Hurtigruten, marketing itself as the world’s most beautiful voyage, looks at new possible ways to reduce its environmental footprints and fuel consumption.
This week, Daniel Skjeldam, CEO of Hurtigruten invited Norway’s Minister of Climate and Environment Vidar Helgesen together with Bellona founder Frederic Hauge on board the “Polarlys” to discuss possibilities to introduce electric propulsion operated on battery power on Hurtigruten’s cruise vessels.
“We want to be the first cruise-liner to introduce the latest within green energy,” Daniel Skjeldam says.
Hurtigruten sails a fleet of passenger and freight vessels along the coast of western and northern Norway between Kirkenes and Bergen. In addition, the company operates cruise vessels on explorer voyages in Antarctica, Greenland, Iceland and Svalbard. Hurtigruten is also plans for voyages to Russia’s northwestern waters with destinations like Murmansk and the Solovki archipelago in the White Sea.

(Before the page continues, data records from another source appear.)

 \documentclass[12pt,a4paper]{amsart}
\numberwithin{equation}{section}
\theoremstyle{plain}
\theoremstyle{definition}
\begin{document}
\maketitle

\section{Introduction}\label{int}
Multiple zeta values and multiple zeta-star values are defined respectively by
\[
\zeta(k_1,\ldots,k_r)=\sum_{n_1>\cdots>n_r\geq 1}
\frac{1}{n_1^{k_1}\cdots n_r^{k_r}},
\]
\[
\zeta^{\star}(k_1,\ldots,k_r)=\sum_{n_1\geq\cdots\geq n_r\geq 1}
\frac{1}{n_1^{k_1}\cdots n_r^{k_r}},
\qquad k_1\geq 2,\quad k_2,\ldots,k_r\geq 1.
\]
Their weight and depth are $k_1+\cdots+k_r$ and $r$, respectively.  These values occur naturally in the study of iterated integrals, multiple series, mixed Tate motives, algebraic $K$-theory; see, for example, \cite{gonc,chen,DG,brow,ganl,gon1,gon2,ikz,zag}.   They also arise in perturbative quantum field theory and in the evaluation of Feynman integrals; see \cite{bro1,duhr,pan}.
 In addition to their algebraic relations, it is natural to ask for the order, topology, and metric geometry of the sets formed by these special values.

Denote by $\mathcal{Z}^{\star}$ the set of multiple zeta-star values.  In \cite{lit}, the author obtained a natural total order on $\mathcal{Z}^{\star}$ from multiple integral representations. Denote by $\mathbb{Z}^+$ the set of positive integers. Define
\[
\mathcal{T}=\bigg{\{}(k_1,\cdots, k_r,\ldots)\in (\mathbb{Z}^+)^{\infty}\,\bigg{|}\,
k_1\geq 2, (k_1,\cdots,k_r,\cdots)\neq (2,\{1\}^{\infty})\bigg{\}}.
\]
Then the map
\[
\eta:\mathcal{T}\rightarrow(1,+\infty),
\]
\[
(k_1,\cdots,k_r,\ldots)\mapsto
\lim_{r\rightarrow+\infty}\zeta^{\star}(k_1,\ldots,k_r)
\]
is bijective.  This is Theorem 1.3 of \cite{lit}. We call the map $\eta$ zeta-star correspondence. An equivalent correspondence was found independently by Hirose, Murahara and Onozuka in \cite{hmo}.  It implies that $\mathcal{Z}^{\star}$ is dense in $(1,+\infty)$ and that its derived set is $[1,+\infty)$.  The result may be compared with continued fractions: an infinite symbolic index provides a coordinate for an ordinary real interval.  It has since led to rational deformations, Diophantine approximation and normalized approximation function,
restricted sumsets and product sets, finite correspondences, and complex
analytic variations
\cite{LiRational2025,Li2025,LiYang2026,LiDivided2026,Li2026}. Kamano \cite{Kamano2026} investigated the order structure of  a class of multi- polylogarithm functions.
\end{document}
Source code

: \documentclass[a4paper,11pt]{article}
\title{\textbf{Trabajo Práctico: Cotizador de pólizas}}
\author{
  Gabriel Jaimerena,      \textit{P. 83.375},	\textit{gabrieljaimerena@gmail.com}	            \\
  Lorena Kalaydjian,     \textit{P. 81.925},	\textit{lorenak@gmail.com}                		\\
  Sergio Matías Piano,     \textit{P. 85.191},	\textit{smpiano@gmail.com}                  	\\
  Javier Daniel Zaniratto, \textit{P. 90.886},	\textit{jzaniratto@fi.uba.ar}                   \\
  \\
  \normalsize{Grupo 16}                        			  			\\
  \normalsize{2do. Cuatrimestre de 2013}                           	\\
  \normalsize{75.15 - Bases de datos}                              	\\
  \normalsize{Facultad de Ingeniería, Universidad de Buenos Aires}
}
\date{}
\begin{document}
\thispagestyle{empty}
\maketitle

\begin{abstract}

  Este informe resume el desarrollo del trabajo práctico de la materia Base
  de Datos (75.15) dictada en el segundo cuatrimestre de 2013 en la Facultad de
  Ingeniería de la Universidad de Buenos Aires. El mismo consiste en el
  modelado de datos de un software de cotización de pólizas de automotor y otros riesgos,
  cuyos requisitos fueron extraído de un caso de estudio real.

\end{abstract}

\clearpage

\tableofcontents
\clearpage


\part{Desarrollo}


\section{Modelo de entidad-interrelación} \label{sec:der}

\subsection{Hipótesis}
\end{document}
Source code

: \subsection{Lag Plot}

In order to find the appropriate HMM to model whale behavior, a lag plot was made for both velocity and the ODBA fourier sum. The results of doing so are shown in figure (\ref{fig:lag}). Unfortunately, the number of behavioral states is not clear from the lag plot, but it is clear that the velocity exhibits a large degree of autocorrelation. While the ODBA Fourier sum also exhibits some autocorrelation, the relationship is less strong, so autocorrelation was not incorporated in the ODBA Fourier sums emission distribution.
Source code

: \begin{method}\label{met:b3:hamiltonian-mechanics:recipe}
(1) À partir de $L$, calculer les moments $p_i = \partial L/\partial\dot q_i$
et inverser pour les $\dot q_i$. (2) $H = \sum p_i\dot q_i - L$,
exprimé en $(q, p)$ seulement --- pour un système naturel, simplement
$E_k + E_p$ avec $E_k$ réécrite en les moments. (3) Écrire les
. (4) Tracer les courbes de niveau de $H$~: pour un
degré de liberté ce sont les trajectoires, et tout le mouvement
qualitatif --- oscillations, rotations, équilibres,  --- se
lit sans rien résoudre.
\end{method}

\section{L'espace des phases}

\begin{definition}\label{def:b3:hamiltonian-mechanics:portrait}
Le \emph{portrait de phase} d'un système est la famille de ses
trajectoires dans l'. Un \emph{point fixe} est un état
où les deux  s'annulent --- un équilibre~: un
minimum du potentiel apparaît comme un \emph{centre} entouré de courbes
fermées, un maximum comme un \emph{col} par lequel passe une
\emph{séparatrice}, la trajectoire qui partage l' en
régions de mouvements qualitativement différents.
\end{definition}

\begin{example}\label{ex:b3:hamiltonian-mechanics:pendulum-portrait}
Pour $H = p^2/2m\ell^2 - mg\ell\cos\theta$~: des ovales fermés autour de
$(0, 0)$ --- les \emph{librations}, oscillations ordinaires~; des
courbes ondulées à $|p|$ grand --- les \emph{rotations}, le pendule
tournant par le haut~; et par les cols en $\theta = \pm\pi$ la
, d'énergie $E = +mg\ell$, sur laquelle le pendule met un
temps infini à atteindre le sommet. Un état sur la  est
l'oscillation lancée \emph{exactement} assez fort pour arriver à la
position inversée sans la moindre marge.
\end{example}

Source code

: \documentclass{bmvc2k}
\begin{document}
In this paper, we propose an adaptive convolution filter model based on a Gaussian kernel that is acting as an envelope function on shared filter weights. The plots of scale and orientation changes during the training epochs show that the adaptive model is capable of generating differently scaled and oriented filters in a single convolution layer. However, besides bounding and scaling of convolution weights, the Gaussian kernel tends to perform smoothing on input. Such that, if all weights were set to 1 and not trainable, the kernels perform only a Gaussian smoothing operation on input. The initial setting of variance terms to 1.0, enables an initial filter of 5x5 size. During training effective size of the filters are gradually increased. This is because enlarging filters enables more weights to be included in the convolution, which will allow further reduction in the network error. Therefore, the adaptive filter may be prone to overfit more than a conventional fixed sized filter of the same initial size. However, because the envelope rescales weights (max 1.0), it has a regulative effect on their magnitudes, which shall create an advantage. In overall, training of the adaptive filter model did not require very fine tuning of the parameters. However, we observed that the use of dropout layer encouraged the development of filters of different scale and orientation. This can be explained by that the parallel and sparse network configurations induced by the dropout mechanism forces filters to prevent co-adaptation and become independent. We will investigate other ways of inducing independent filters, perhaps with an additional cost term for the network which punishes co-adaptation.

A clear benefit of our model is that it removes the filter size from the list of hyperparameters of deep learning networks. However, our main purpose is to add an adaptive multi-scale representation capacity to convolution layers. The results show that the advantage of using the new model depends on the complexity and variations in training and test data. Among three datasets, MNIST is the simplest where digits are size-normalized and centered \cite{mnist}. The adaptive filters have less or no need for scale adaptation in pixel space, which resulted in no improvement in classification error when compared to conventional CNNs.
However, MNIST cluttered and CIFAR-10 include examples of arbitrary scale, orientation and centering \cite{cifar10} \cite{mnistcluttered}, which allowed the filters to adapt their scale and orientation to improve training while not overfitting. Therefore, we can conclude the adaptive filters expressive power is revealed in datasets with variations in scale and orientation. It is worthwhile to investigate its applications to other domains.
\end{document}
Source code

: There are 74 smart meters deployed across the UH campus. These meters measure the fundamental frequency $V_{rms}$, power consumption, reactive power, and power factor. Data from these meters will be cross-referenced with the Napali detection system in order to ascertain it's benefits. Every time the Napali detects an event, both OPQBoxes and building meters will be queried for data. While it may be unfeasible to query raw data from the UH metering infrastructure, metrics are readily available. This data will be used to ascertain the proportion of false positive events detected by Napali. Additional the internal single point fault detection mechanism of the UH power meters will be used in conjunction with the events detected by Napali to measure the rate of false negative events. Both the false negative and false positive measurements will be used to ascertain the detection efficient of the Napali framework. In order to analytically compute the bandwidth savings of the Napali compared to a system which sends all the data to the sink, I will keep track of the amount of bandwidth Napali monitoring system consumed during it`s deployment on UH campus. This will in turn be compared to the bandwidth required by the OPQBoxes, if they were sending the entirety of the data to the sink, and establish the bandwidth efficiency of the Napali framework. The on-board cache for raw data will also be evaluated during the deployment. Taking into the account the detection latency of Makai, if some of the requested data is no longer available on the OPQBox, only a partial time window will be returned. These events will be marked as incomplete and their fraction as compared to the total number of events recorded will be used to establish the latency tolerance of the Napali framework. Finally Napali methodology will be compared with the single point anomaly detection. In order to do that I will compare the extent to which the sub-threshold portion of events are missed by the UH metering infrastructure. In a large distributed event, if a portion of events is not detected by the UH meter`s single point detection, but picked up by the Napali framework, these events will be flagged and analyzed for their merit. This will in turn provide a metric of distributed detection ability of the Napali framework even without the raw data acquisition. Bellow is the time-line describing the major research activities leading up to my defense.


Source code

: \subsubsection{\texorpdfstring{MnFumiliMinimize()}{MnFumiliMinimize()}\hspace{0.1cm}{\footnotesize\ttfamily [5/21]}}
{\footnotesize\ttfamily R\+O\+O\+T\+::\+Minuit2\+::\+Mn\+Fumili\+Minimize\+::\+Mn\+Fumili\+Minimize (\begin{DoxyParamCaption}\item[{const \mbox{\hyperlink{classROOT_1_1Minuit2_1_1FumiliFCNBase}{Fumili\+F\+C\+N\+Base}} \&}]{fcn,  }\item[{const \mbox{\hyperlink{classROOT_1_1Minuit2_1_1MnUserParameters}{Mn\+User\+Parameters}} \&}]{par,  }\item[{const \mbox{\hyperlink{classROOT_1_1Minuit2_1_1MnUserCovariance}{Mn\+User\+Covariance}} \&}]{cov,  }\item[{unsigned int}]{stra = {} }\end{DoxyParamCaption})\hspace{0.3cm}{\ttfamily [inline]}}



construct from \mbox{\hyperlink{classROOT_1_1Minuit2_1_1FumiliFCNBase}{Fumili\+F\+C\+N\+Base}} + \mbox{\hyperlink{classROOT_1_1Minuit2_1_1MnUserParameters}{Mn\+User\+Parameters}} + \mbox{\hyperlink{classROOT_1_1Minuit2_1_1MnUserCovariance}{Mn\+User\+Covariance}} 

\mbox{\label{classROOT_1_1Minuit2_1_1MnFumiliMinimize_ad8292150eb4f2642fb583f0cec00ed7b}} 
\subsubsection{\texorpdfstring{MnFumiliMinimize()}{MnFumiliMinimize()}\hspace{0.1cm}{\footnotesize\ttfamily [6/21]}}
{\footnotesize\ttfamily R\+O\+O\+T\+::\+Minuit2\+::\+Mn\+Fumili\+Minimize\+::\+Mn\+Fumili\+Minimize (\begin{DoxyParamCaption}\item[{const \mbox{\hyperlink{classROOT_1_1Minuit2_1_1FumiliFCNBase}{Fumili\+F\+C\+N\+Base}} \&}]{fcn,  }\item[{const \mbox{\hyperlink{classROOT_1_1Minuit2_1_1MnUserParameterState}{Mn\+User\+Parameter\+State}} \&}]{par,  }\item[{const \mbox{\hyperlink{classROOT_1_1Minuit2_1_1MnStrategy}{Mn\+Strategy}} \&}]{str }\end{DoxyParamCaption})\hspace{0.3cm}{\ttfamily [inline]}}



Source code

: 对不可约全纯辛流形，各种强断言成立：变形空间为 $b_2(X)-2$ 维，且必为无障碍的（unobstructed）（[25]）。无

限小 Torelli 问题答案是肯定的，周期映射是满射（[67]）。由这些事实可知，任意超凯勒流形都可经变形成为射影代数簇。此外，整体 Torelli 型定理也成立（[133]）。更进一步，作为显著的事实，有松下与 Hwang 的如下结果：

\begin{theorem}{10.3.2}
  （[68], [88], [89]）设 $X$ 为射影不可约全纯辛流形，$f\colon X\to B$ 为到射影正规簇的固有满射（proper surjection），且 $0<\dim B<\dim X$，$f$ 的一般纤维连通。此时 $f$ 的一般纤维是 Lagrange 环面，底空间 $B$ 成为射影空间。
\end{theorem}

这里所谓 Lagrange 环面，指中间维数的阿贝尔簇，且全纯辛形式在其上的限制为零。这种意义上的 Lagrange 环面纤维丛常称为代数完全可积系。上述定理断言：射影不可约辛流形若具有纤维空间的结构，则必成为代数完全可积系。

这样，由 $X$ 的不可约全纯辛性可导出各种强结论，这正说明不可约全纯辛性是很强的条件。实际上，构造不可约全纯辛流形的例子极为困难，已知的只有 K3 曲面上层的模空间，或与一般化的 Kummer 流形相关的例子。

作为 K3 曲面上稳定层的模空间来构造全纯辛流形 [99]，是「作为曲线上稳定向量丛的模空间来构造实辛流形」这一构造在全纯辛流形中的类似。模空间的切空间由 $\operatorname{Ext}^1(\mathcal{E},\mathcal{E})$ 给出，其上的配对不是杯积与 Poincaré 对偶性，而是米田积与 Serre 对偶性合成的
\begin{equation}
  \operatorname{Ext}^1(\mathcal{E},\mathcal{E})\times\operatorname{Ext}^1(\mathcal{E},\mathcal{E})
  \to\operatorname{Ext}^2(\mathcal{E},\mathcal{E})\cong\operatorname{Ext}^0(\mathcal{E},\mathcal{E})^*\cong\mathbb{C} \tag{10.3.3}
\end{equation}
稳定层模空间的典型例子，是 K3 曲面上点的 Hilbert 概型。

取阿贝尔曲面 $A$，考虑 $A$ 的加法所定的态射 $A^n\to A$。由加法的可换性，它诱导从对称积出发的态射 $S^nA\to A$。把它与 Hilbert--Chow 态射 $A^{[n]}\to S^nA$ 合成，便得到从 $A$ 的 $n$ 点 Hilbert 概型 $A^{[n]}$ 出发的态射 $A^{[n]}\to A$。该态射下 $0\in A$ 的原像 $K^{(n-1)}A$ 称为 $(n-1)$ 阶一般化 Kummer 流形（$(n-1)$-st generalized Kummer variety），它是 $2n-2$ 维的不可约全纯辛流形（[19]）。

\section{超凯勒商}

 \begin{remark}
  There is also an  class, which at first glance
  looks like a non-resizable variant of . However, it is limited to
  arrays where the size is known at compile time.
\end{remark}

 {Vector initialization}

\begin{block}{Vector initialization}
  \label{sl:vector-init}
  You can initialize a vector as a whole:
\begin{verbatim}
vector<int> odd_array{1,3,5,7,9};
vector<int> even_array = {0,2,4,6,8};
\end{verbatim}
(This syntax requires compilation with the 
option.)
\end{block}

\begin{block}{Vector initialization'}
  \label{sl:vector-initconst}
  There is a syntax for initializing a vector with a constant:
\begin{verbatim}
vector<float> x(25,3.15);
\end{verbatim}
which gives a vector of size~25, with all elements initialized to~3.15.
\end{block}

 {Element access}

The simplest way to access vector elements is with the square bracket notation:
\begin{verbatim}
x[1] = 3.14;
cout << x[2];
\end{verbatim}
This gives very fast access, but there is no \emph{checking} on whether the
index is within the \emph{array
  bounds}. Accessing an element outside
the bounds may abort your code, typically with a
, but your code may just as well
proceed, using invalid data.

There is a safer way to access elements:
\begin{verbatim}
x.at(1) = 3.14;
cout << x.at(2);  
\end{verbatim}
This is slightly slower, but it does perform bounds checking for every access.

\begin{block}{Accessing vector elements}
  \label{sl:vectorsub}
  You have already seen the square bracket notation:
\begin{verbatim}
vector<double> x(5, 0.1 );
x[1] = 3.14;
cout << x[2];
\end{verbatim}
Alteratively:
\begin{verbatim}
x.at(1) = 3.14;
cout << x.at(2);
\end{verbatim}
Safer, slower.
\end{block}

Skjeldam hopes for incentives from the government when planning next generation green propulsion engines.
“New technology is expensive. Should we manage to reduce the emissions from shipping in the same way as for private vehicles there is a need for political measures, carrot and stick, to stimulate the market,” Daniel Skjeldam says.
“Just like Norway successfully are doing to boost the sales of electric cars.”
Hurtigruten has partnered with the Norwegian environmental NGO Bellona and says the ambitions are to provide zero-emission voyages in the future.
When will your first vessel run on electricity from batteries?
“I will be disappointed if we don’t have a vessel with battery propulsion within 10 years,” Skjeldam says to the Independent Barents Observer.
Along the coast of Norway, Hurtigruten’s daily voyages have the advantage of making several port calls per day and when the vessel is at port, batteries can be charged from the grid.
Last spring, Norway put into operation the world’s first all-electric battery-powered ferry. Named “Ampere” the ferry sails the route across Sognefjorden on the west coast. With a capacity to carry 360 passengers and 120 cars, the ferry crosses the fjord with a speed of 10 knots. In port, it takes just 10 minutes to recharge between each trip.